The new jobs report is out and, pretty much as expected, a bunch of new jobs (242,000, to be exact) were created in February and the official unemployment rate remained the same (at 4.9 percent). But workers’ wages actually declined.
What’s going on?
What’s going on is a key feature of capitalism: the reserve army of labor.
As Ben Casselman explains,
There is one downside to a growing labor force: If more people start looking for work there will be more competition for available jobs, holding down wages. Average hourly earnings fell by three cents in February, and the year-over-year rate of growth dropped to 2.2 percent, the slowest pace since last summer.
The fact is, the Second Great Depression created a large pool of potential workers who haven’t formally been part of the labor force but who would be willing to work—to take a job or search for a job—under the right circumstances.
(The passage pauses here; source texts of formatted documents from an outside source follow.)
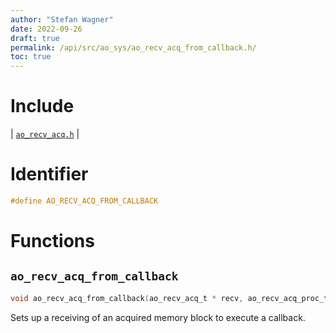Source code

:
 ```yaml
---
author: "Stefan Wagner"
date: 2022-09-26
draft: true
permalink: /api/src/ao_sys/ao_recv_acq_from_callback.h/
toc: true
---
```


# Include

| [`ao_recv_acq.h`](ao_recv_acq.h.md) |

# Identifier

```c
#define AO_RECV_ACQ_FROM_CALLBACK
```

# Functions

## `ao_recv_acq_from_callback`

```c
void ao_recv_acq_from_callback(ao_recv_acq_t * recv, ao_recv_acq_proc_t callback);
```

Sets up a receiving of an acquired memory block to execute a callback.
In the meantime, while they’re not part of the official labor force, these people do lots of things: they work at home, they work with and for their friends and neighbors, and they engage in a variety of other activities (both legal and illegal). They form part of capitalism’s relative surplus population.
Their existence—as potential members of the official labor force, first-time members of the labor force, or as reentrants to the labor force—puts downward pressure on all workers’ wages.
That’s how the reserve army of labor works: even as the labor force participation rate rises, workers’ wages continue to stagnate and their employers’ profits continue to grow.